APPENDICE 2 – STUDIO SULLE CASE DELLA SALUTE
E’ stato compiuto uno studio dell’Agenzia sanitaria e sociale della Regione Emilia Romagna, presentato nel maggio dello scorso anno, in cui è stato analizzato, per il periodo 2009-2016, l’impatto delle Case della salute sul sistema sanitario e sui cittadini residenti nei comuni dove erano state attivate.
“Secondo i riscontri che arrivano dall’osservazione dei primi anni di attività tra il 2009 e il 2016, dove c’è una Casa della salute, si sono ridotti del 21,1% gli accessi al Pronto soccorso per cause che non richiedevano un intervento urgente, i cosiddetti “codici bianchi”. Percentuale che ha sfiorato addirittura il 30% quando il medico di medicina generale opera all’interno della Casa della salute” (e non sempre questo accade rappresentando un limite alle potenzialità delle stesse strutture)

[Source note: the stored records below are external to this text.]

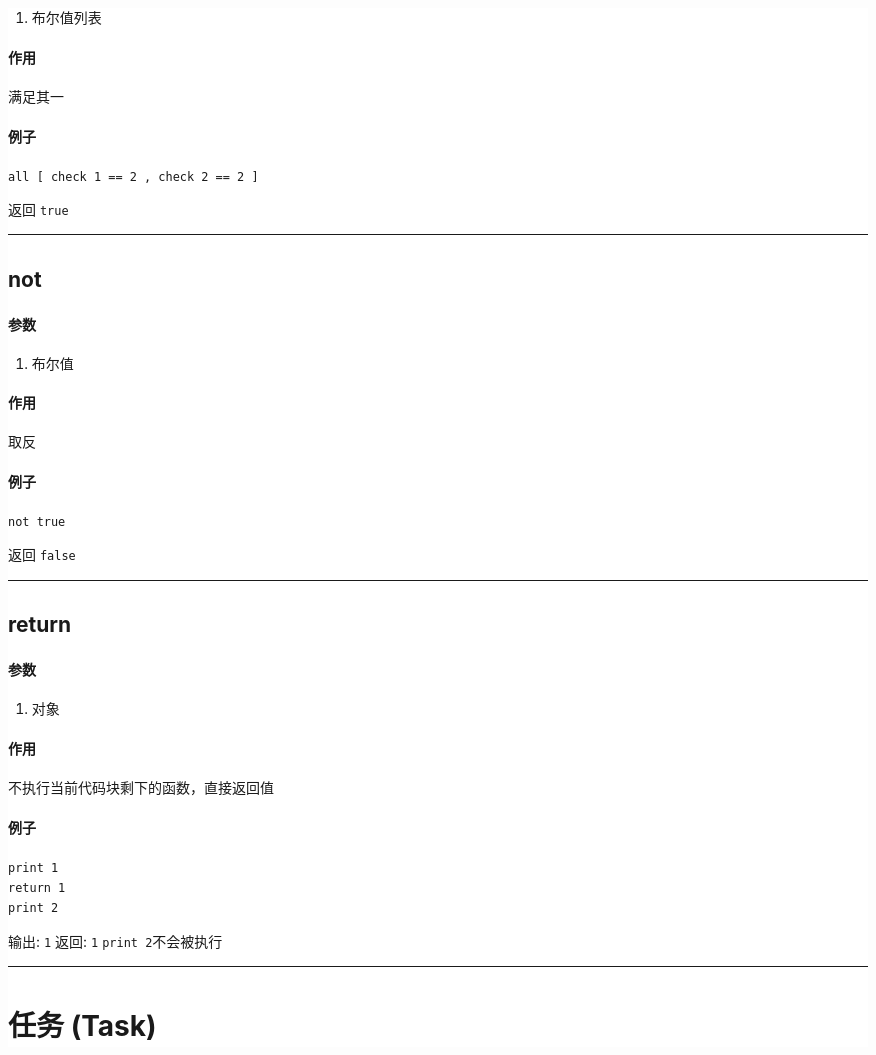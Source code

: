 1. 布尔值列表

#### 作用

满足其一

#### 例子

`all [ check 1 == 2 , check 2 == 2 ]`

返回 `true`

---

## not

#### 参数

1. 布尔值

#### 作用

取反

#### 例子

`not true`

返回 `false`

---

## return

#### 参数

1. 对象

#### 作用

不执行当前代码块剩下的函数，直接返回值

#### 例子

```
print 1
return 1
print 2
```

输出: `1`
返回: `1`
`print 2`不会被执行

---

# 任务 (Task)
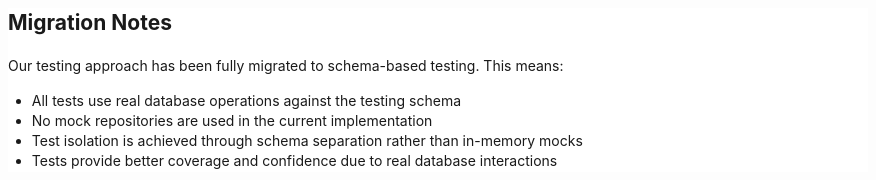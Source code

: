 ## Migration Notes

Our testing approach has been fully migrated to schema-based testing. This means:
- All tests use real database operations against the testing schema
- No mock repositories are used in the current implementation
- Test isolation is achieved through schema separation rather than in-memory mocks
- Tests provide better coverage and confidence due to real database interactions
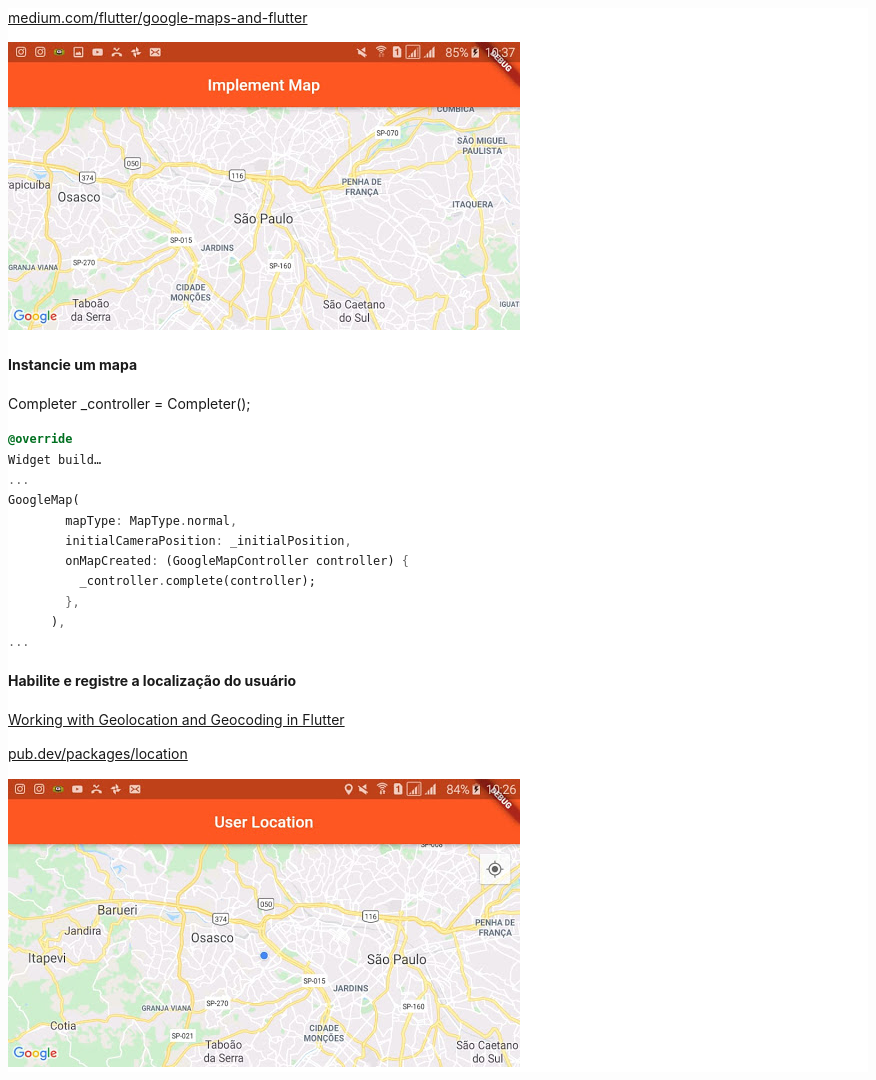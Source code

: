 [medium.com/flutter/google-maps-and-flutter](https://medium.com/flutter/google-maps-and-flutter-cfb330f9a245)

![implement map](https://github.com/RicardoRaymundo/google_maps_example/blob/master/lib/images/implement_map.jpg)

#### Instancie um mapa
Completer<GoogleMapController> _controller = Completer();

``` dart
@override
Widget build…
...
GoogleMap(
        mapType: MapType.normal,
        initialCameraPosition: _initialPosition,
        onMapCreated: (GoogleMapController controller) {
          _controller.complete(controller);
        },
      ),
...
```

#### Habilite e registre a localização do usuário
[Working with Geolocation and Geocoding in Flutter](https://medium.com/swlh/working-with-geolocation-and-geocoding-in-flutter-and-integration-with-maps-16fb0bc35ede)

[pub.dev/packages/location](https://pub.dev/packages/location)

![user location](https://github.com/RicardoRaymundo/google_maps_example/blob/master/lib/images/user_location.jpg)
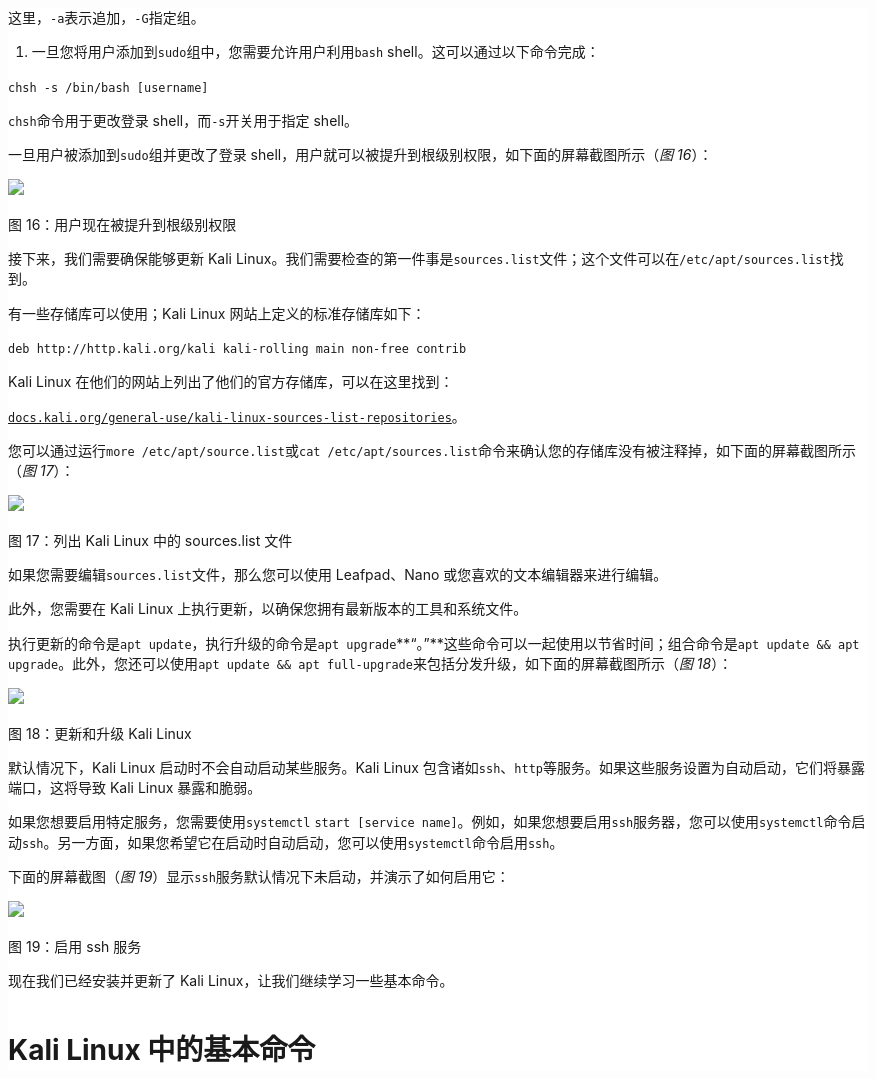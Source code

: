 这里，`-a`表示追加，`-G`指定组。

1.  一旦您将用户添加到`sudo`组中，您需要允许用户利用`bash` shell。这可以通过以下命令完成：

```
chsh -s /bin/bash [username]
```

`chsh`命令用于更改登录 shell，而`-s`开关用于指定 shell。

一旦用户被添加到`sudo`组并更改了登录 shell，用户就可以被提升到根级别权限，如下面的屏幕截图所示（*图 16*）：

![](https://github.com/OpenDocCN/freelearn-sec-zh/raw/master/docs/lrn-pentest/img/9accc3a2-36af-41f0-9ff8-0c10fccc9a86.png)

图 16：用户现在被提升到根级别权限

接下来，我们需要确保能够更新 Kali Linux。我们需要检查的第一件事是`sources.list`文件；这个文件可以在`/etc/apt/sources.list`找到。

有一些存储库可以使用；Kali Linux 网站上定义的标准存储库如下：

```
deb http://http.kali.org/kali kali-rolling main non-free contrib
```

Kali Linux 在他们的网站上列出了他们的官方存储库，可以在这里找到：

[`docs.kali.org/general-use/kali-linux-sources-list-repositories`](https://docs.kali.org/general-use/kali-linux-sources-list-repositories)。

您可以通过运行`more /etc/apt/source.list`或`cat /etc/apt/sources.list`命令来确认您的存储库没有被注释掉，如下面的屏幕截图所示（*图 17*）：

![](https://github.com/OpenDocCN/freelearn-sec-zh/raw/master/docs/lrn-pentest/img/8db053a7-60d2-46cd-8dc3-164a6cdb2352.png)

图 17：列出 Kali Linux 中的 sources.list 文件

如果您需要编辑`sources.list`文件，那么您可以使用 Leafpad、Nano 或您喜欢的文本编辑器来进行编辑。

此外，您需要在 Kali Linux 上执行更新，以确保您拥有最新版本的工具和系统文件。

执行更新的命令是`apt update`，执行升级的命令是`apt upgrade`**<q>。</q>**这些命令可以一起使用以节省时间；组合命令是`apt update && apt upgrade`。此外，您还可以使用`apt update && apt full-upgrade`来包括分发升级，如下面的屏幕截图所示（*图 18*）：

![](https://github.com/OpenDocCN/freelearn-sec-zh/raw/master/docs/lrn-pentest/img/43c786ea-1217-4fc1-8656-50432289c8c5.png)

图 18：更新和升级 Kali Linux

默认情况下，Kali Linux 启动时不会自动启动某些服务。Kali Linux 包含诸如`ssh`、`http`等服务。如果这些服务设置为自动启动，它们将暴露端口，这将导致 Kali Linux 暴露和脆弱。

如果您想要启用特定服务，您需要使用`systemctl` `start [service name]`。例如，如果您想要启用`ssh`服务器，您可以使用`systemctl`命令启动`ssh`。另一方面，如果您希望它在启动时自动启动，您可以使用`systemctl`命令启用`ssh`。

下面的屏幕截图（*图 19*）显示`ssh`服务默认情况下未启动，并演示了如何启用它：

![](https://github.com/OpenDocCN/freelearn-sec-zh/raw/master/docs/lrn-pentest/img/e580bb3c-fd7c-496a-ada5-0168a9f5c770.png)

图 19：启用 ssh 服务

现在我们已经安装并更新了 Kali Linux，让我们继续学习一些基本命令。

# Kali Linux 中的基本命令
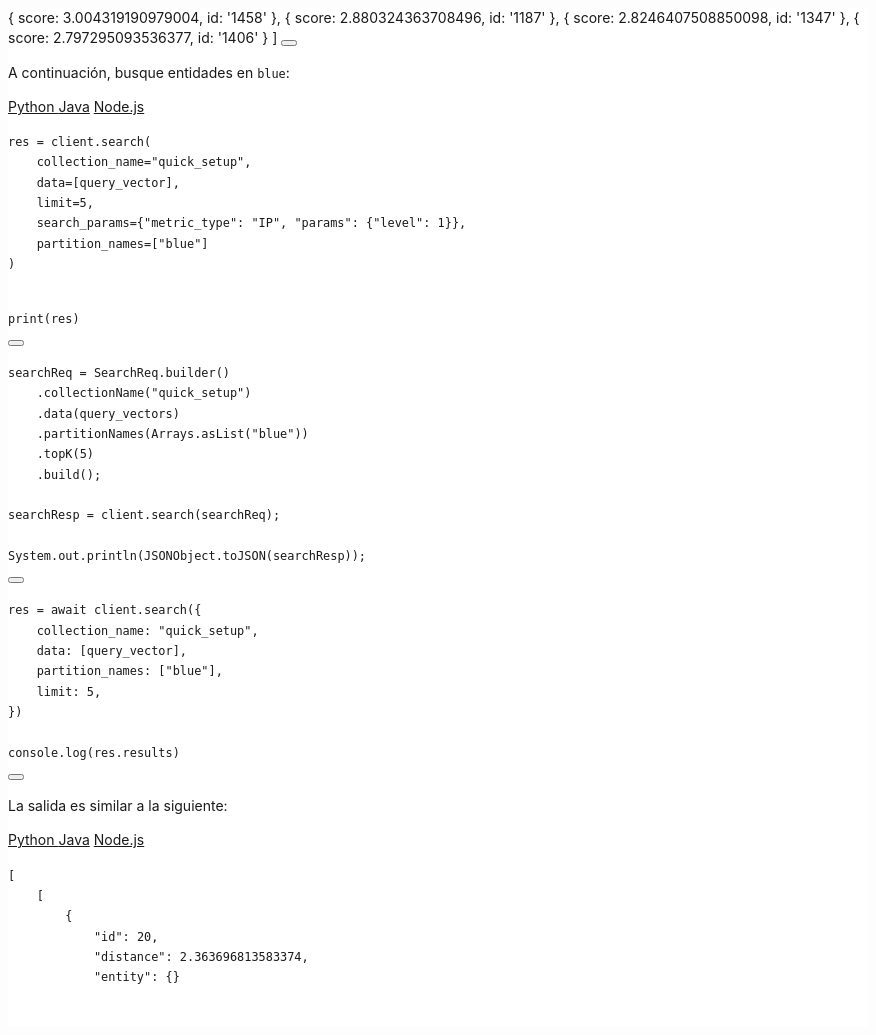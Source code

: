   { score: <span class="hljs-number">3.004319190979004</span>, <span class="hljs-built_in">id</span>: <span class="hljs-string">&#x27;1458&#x27;</span> },
  { score: <span class="hljs-number">2.880324363708496</span>, <span class="hljs-built_in">id</span>: <span class="hljs-string">&#x27;1187&#x27;</span> },
  { score: <span class="hljs-number">2.8246407508850098</span>, <span class="hljs-built_in">id</span>: <span class="hljs-string">&#x27;1347&#x27;</span> },
  { score: <span class="hljs-number">2.797295093536377</span>, <span class="hljs-built_in">id</span>: <span class="hljs-string">&#x27;1406&#x27;</span> }
]
<button class="copy-code-btn"></button></code></pre>
<p>A continuación, busque entidades en <code translate="no">blue</code>:</p>
<div class="multipleCode">
   <a href="#python">Python </a> <a href="#java">Java</a> <a href="#javascript">Node.js</a></div>
<pre><code translate="no" class="language-python">res = client.search(
    collection_name=<span class="hljs-string">&quot;quick_setup&quot;</span>,
    data=[query_vector],
    <span class="hljs-built_in">limit</span>=5,
    search_params={<span class="hljs-string">&quot;metric_type&quot;</span>: <span class="hljs-string">&quot;IP&quot;</span>, <span class="hljs-string">&quot;params&quot;</span>: {<span class="hljs-string">&quot;level&quot;</span>: 1}},
    partition_names=[<span class="hljs-string">&quot;blue&quot;</span>]
)

<span class="hljs-built_in">print</span>(res)
<button class="copy-code-btn"></button></code></pre>
<pre><code translate="no" class="language-java">searchReq = <span class="hljs-title class_">SearchReq</span>.<span class="hljs-title function_">builder</span>()
    .<span class="hljs-title function_">collectionName</span>(<span class="hljs-string">&quot;quick_setup&quot;</span>)
    .<span class="hljs-title function_">data</span>(query_vectors)
    .<span class="hljs-title function_">partitionNames</span>(<span class="hljs-title class_">Arrays</span>.<span class="hljs-title function_">asList</span>(<span class="hljs-string">&quot;blue&quot;</span>))
    .<span class="hljs-title function_">topK</span>(<span class="hljs-number">5</span>)
    .<span class="hljs-title function_">build</span>();

searchResp = client.<span class="hljs-title function_">search</span>(searchReq);

<span class="hljs-title class_">System</span>.<span class="hljs-property">out</span>.<span class="hljs-title function_">println</span>(<span class="hljs-title class_">JSON</span><span class="hljs-built_in">Object</span>.<span class="hljs-title function_">toJSON</span>(searchResp));
<button class="copy-code-btn"></button></code></pre>
<pre><code translate="no" class="language-javascript">res = <span class="hljs-keyword">await</span> client.<span class="hljs-title function_">search</span>({
    <span class="hljs-attr">collection_name</span>: <span class="hljs-string">&quot;quick_setup&quot;</span>,
    <span class="hljs-attr">data</span>: [query_vector],
    <span class="hljs-attr">partition_names</span>: [<span class="hljs-string">&quot;blue&quot;</span>],
    <span class="hljs-attr">limit</span>: <span class="hljs-number">5</span>,
})

<span class="hljs-variable language_">console</span>.<span class="hljs-title function_">log</span>(res.<span class="hljs-property">results</span>)
<button class="copy-code-btn"></button></code></pre>
<p>La salida es similar a la siguiente:</p>
<div class="multipleCode">
   <a href="#python">Python </a> <a href="#java">Java</a> <a href="#javascript">Node.js</a></div>
<pre><code translate="no" class="language-python">[
    [
        {
            <span class="hljs-string">&quot;id&quot;</span>: <span class="hljs-number">20</span>,
            <span class="hljs-string">&quot;distance&quot;</span>: <span class="hljs-number">2.363696813583374</span>,
            <span class="hljs-string">&quot;entity&quot;</span>: {}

“Calano contemporaneamente(-3,6%) i ricoveri ospedalieri per le patologie trattabili a livello ambulatoriale, come diabete, scompenso cardiaco, bronco pneumopatia cronica ostruttiva, polmonite batterica. Anche in questo caso l’effetto è ancora maggiore (-5,5%) se presente il medico di medicina generale. Non solo, perché nei territori serviti dalle Case della salute si è intensificata nel tempo (+5,5%) l’assistenza domiciliare al paziente, sia infermieristica che medica”.
Le Case della salute attualmente attive in Emilia-Romagna sono 110 (erano 42 nel 2011), così suddivise in base alle Aziende sanitarie di riferimento: l’Usl della Romagna ne conta 37; Usl Parma 20; Usl Bologna 16; Usl Modena 12; Usl Reggio Emilia 11; Usl Ferrara 7; Usl Piacenza 7. Il bacino di utenza delle Case della salute funzionanti è pari a circa 2 milioni 300mila abitanti, il 52% della popolazione totale in Emilia-Romagna.
Nel 2016 la Giunta ha approvato le nuove indicazioni regionali sulle Case della salute, che individuano strumenti organizzativi e assistenziali per migliorare l’integrazione e il coordinamento tra servizi sanitari (ospedale-territorio) e sociali; rafforzare la presa in carico della persona secondo il modello della medicina d’iniziativa e promuovere percorsi di prevenzione e cura multidisciplinari con la partecipazione della comunità.
I professionisti coinvolti nelle case della salute Sono 1.410 i medici di Medicina generale che operano nel territorio di riferimento delle Case della Salute, di cui oltre 600 a tempo pieno all’interno delle strutture. Per quanto riguarda i Pediatri di libera scelta, sono 260 a lavorare nel territorio di riferimento, di cui 67 all’interno delle Case della Salute.
Queste strutture, inoltre, possono contare su circa 450 infermieri, circa 100 ostetriche, oltre 100 assistenti sociali, a cui vanno aggiunti molti altri professionisti, come tecnici della riabilitazione, amministrativi, personale sanitario non medico e altro personale sanitario e tecnico. Le branche specialistiche prevalenti sono quelle previste nell’ambito dei percorsi assistenziali: cardiologia, oculistica, diabetologia.